The sneakiest problem is ProfileInstaller version mismatches. The androidx.profileinstaller library version must match your AGP version’s profile format. A mismatch silently skips installation. Check adb shell dumpsys package your.app | grep prof. If you see status=no after install, your profiles aren’t being applied.
The CI workflow that catches regressions
Most teams measure once and assume the gains persist. Profiles decay as code changes. The workflow that actually holds up:
- Generate — run Macrobenchmark profile generators on every release branch merge
- Validate —
CompilationMode.Partial(baselineProfileMode = Require)fails CI if profiles are absent - Benchmark — compare cold start P50/P95 against the previous release’s baseline
- Alert — flag regressions exceeding 10% in any metric
This runs on a dedicated Firebase Test Lab device pool with locked thermal state. Emulators produce unreliable startup numbers due to variable CPU throttling.
Takeaways
Regenerate profiles every release cycle. Stale profiles covering old code paths produce the 16% vs 42% gap shown above. Automate generation in CI, not as a manual step.

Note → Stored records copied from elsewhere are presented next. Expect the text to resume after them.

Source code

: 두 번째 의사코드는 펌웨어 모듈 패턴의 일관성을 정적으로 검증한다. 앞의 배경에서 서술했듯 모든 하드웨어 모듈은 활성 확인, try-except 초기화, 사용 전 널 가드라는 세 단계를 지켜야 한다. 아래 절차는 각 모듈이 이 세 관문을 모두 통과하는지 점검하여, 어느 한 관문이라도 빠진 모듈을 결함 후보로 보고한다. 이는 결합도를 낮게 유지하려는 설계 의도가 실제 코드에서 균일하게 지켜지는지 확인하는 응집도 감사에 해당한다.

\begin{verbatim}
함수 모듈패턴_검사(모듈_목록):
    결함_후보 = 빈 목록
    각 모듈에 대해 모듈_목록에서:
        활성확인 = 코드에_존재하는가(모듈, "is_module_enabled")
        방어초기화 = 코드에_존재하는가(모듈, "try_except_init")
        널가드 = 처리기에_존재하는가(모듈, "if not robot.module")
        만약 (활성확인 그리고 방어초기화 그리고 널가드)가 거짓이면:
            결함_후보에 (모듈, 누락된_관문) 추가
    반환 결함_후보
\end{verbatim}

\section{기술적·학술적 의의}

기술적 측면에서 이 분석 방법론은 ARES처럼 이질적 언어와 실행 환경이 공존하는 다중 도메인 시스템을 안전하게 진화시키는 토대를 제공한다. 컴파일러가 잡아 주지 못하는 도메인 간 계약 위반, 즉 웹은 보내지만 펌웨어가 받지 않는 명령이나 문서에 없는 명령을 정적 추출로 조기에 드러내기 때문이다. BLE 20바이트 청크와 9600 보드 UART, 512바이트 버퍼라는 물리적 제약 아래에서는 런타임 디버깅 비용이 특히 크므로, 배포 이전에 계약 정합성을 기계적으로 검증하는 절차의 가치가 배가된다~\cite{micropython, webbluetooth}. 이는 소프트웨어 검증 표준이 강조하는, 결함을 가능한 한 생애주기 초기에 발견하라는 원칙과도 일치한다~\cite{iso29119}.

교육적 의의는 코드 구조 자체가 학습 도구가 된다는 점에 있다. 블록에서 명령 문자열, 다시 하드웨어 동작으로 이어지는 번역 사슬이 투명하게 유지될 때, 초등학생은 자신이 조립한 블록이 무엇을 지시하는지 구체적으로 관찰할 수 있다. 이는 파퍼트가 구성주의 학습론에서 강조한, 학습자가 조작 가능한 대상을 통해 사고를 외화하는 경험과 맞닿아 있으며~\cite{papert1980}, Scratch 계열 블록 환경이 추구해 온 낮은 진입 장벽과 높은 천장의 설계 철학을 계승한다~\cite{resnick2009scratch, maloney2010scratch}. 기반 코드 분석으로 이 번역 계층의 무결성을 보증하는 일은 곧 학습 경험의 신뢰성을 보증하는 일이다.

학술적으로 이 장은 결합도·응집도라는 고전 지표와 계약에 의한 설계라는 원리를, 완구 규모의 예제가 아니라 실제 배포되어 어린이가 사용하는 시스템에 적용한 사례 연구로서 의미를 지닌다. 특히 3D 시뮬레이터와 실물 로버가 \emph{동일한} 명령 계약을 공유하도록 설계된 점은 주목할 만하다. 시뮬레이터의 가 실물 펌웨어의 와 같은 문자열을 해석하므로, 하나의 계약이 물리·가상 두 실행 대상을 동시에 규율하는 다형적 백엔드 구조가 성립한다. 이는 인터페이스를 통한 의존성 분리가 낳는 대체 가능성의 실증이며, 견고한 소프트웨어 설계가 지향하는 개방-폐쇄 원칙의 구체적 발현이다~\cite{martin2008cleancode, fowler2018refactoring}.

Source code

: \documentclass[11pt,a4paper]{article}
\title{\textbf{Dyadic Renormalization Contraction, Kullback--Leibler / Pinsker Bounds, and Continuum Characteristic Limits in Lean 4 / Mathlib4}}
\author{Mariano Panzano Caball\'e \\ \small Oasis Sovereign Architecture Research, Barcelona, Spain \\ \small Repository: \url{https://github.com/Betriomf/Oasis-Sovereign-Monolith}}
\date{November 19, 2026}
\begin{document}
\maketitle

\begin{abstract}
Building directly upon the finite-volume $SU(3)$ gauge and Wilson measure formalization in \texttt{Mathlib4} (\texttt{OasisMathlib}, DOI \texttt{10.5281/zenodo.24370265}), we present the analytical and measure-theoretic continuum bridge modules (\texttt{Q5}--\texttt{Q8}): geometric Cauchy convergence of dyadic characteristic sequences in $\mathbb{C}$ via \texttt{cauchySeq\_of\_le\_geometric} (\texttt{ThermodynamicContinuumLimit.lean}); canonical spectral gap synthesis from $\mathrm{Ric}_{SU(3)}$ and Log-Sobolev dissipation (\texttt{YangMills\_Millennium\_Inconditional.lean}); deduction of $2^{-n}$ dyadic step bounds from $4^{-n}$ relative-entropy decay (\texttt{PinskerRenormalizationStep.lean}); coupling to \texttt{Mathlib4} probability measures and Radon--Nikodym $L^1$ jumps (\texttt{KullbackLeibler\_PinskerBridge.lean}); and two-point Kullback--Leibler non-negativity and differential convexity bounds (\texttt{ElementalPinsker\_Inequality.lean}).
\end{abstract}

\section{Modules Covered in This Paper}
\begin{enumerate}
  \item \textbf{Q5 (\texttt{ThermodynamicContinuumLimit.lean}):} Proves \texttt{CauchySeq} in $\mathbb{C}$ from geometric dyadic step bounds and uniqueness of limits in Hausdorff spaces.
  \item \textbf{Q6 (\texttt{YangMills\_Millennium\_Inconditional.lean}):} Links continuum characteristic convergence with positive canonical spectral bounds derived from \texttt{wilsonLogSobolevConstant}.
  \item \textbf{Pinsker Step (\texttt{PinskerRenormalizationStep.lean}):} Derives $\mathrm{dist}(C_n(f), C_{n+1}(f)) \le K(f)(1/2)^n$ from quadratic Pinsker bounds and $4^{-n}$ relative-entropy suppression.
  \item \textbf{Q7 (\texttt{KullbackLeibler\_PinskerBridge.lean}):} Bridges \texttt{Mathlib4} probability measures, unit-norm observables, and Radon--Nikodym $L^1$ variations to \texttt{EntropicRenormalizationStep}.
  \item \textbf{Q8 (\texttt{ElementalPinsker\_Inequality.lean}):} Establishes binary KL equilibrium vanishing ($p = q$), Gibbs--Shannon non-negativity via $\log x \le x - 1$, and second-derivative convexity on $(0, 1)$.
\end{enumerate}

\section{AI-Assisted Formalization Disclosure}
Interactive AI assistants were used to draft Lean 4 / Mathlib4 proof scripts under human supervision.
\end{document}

Profile complete user journeys, not just Activity launches. Cover the first 30 seconds of real usage including navigation, data loading, and first render of key composables.
Validate profile installation on-device. Use adb shell dumpsys and BaselineProfileMode.Require in benchmarks to catch silent failures from version mismatches before they reach production.